Work instruction: Would you tally how many lines in the records include the word "that"? Reply with the number only.

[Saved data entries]
--- --- ---
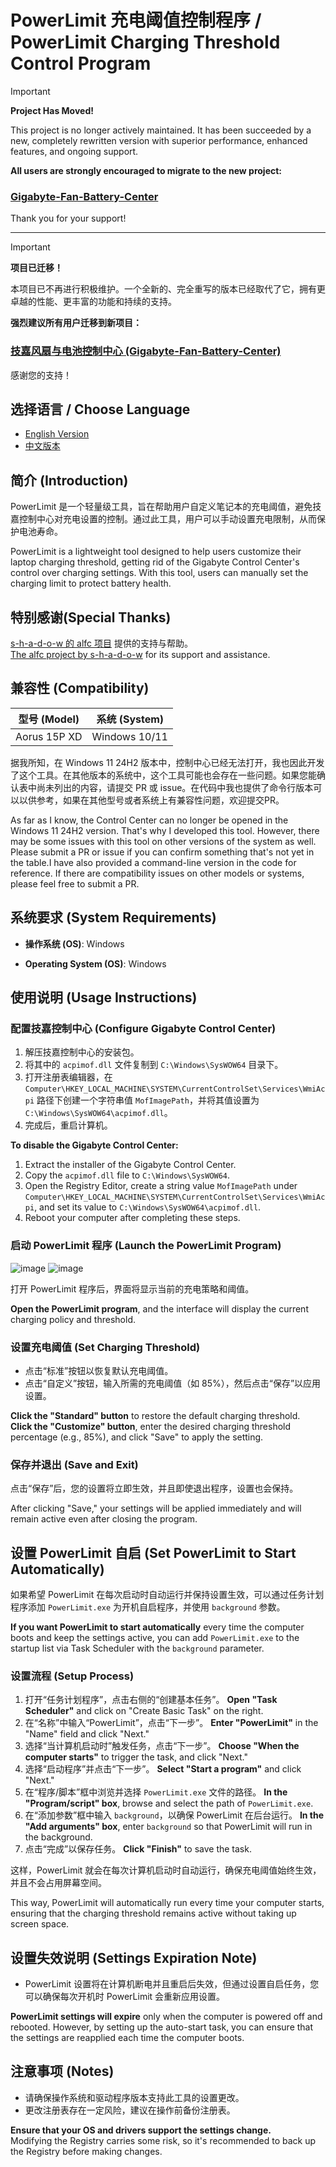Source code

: # PowerLimit 充电阈值控制程序 / PowerLimit Charging Threshold Control Program


> [!IMPORTANT]
> **Project Has Moved!**
> 
> This project is no longer actively maintained. It has been succeeded by a new, completely rewritten version with superior performance, enhanced features, and ongoing support.
> 
> **All users are strongly encouraged to migrate to the new project:**
> 
> ### **[Gigabyte-Fan-Battery-Center](https://github.com/Ixmoon/Gigabyte-Fan-Battery-Center)**
> 
> Thank you for your support!

---

> [!IMPORTANT]
> **项目已迁移！**
> 
> 本项目已不再进行积极维护。一个全新的、完全重写的版本已经取代了它，拥有更卓越的性能、更丰富的功能和持续的支持。
> 
> **强烈建议所有用户迁移到新项目：**
> 
> ### **[技嘉风扇与电池控制中心 (Gigabyte-Fan-Battery-Center)](https://github.com/Ixmoon/Gigabyte-Fan-Battery-Center)**
> 
> 感谢您的支持！

## 选择语言 / Choose Language
- [English Version](./README_en.md)
- [中文版本](./README_zh.md)

## 简介 (Introduction)
PowerLimit 是一个轻量级工具，旨在帮助用户自定义笔记本的充电阈值，避免技嘉控制中心对充电设置的控制。通过此工具，用户可以手动设置充电限制，从而保护电池寿命。

PowerLimit is a lightweight tool designed to help users customize their laptop charging threshold, getting rid of the Gigabyte Control Center's control over charging settings. With this tool, users can manually set the charging limit to protect battery health.

## 特别感谢(Special Thanks)
[s-h-a-d-o-w 的 alfc 项目](https://github.com/s-h-a-d-o-w/alfc) 提供的支持与帮助。  
[The alfc project by s-h-a-d-o-w](https://github.com/s-h-a-d-o-w/alfc) for its support and assistance.

## 兼容性 (Compatibility)

| 型号 (Model) | 系统 (System)        | 
|--------------|----------------------|
| Aorus 15P XD | Windows 10/11        | 

据我所知，在 Windows 11 24H2 版本中，控制中心已经无法打开，我也因此开发了这个工具。在其他版本的系统中，这个工具可能也会存在一些问题。如果您能确认表中尚未列出的内容，请提交 PR 或 issue。在代码中我也提供了命令行版本可以以供参考，如果在其他型号或者系统上有兼容性问题，欢迎提交PR。

As far as I know, the Control Center can no longer be opened in the Windows 11 24H2 version. That's why I developed this tool. However, there may be some issues with this tool on other versions of the system as well. Please submit a PR or issue if you can confirm something that's not yet in the table.I have also provided a command-line version in the code for reference. If there are compatibility issues on other models or systems, please feel free to submit a PR.

## 系统要求 (System Requirements)
- **操作系统 (OS)**: Windows

- **Operating System (OS)**: Windows

## 使用说明 (Usage Instructions)

### 配置技嘉控制中心 (Configure Gigabyte Control Center)
1. 解压技嘉控制中心的安装包。
2. 将其中的 `acpimof.dll` 文件复制到 `C:\Windows\SysWOW64` 目录下。
3. 打开注册表编辑器，在 `Computer\HKEY_LOCAL_MACHINE\SYSTEM\CurrentControlSet\Services\WmiAcpi` 路径下创建一个字符串值 `MofImagePath`，并将其值设置为 `C:\Windows\SysWOW64\acpimof.dll`。
4. 完成后，重启计算机。

**To disable the Gigabyte Control Center:**
1. Extract the installer of the Gigabyte Control Center.
2. Copy the `acpimof.dll` file to `C:\Windows\SysWOW64`.
3. Open the Registry Editor, create a string value `MofImagePath` under `Computer\HKEY_LOCAL_MACHINE\SYSTEM\CurrentControlSet\Services\WmiAcpi`, and set its value to `C:\Windows\SysWOW64\acpimof.dll`.
4. Reboot your computer after completing these steps.

### 启动 PowerLimit 程序 (Launch the PowerLimit Program)
![image](https://github.com/user-attachments/assets/a29a3656-5fd0-4074-b6e3-dbe95cda7c0f)
![image](https://github.com/user-attachments/assets/fba3e0c1-9fc9-47f2-b4a7-fbb106da6dde)

打开 PowerLimit 程序后，界面将显示当前的充电策略和阈值。

**Open the PowerLimit program**, and the interface will display the current charging policy and threshold.

### 设置充电阈值 (Set Charging Threshold)
- 点击“标准”按钮以恢复默认充电阈值。
- 点击“自定义”按钮，输入所需的充电阈值（如 85%），然后点击“保存”以应用设置。

**Click the "Standard" button** to restore the default charging threshold.  
**Click the "Customize" button**, enter the desired charging threshold percentage (e.g., 85%), and click "Save" to apply the setting.

### 保存并退出 (Save and Exit)
点击“保存”后，您的设置将立即生效，并且即使退出程序，设置也会保持。

After clicking "Save," your settings will be applied immediately and will remain active even after closing the program.

## 设置 PowerLimit 自启 (Set PowerLimit to Start Automatically)
如果希望 PowerLimit 在每次启动时自动运行并保持设置生效，可以通过任务计划程序添加 `PowerLimit.exe` 为开机自启程序，并使用 `background` 参数。

**If you want PowerLimit to start automatically** every time the computer boots and keep the settings active, you can add `PowerLimit.exe` to the startup list via Task Scheduler with the `background` parameter.

### 设置流程 (Setup Process)
1. 打开“任务计划程序”，点击右侧的“创建基本任务”。
   **Open "Task Scheduler"** and click on "Create Basic Task" on the right.
2. 在“名称”中输入“PowerLimit”，点击“下一步”。
   **Enter "PowerLimit"** in the "Name" field and click "Next."
3. 选择“当计算机启动时”触发任务，点击“下一步”。
   **Choose "When the computer starts"** to trigger the task, and click "Next."
4. 选择“启动程序”并点击“下一步”。
   **Select "Start a program"** and click "Next."
5. 在“程序/脚本”框中浏览并选择 `PowerLimit.exe` 文件的路径。
   **In the "Program/script" box**, browse and select the path of `PowerLimit.exe`.
6. 在“添加参数”框中输入 `background`，以确保 PowerLimit 在后台运行。
   **In the "Add arguments" box**, enter `background` so that PowerLimit will run in the background.
7. 点击“完成”以保存任务。
   **Click "Finish"** to save the task.

这样，PowerLimit 就会在每次计算机启动时自动运行，确保充电阈值始终生效，并且不会占用屏幕空间。

This way, PowerLimit will automatically run every time your computer starts, ensuring that the charging threshold remains active without taking up screen space.

## 设置失效说明 (Settings Expiration Note)
- PowerLimit 设置将在计算机断电并且重启后失效，但通过设置自启任务，您可以确保每次开机时 PowerLimit 会重新应用设置。

**PowerLimit settings will expire** only when the computer is powered off and rebooted. However, by setting up the auto-start task, you can ensure that the settings are reapplied each time the computer boots.

## 注意事项 (Notes)
- 请确保操作系统和驱动程序版本支持此工具的设置更改。
- 更改注册表存在一定风险，建议在操作前备份注册表。

**Ensure that your OS and drivers support the settings change.**  
Modifying the Registry carries some risk, so it's recommended to back up the Registry before making changes.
--- --- ---
Reply to the exercise: 5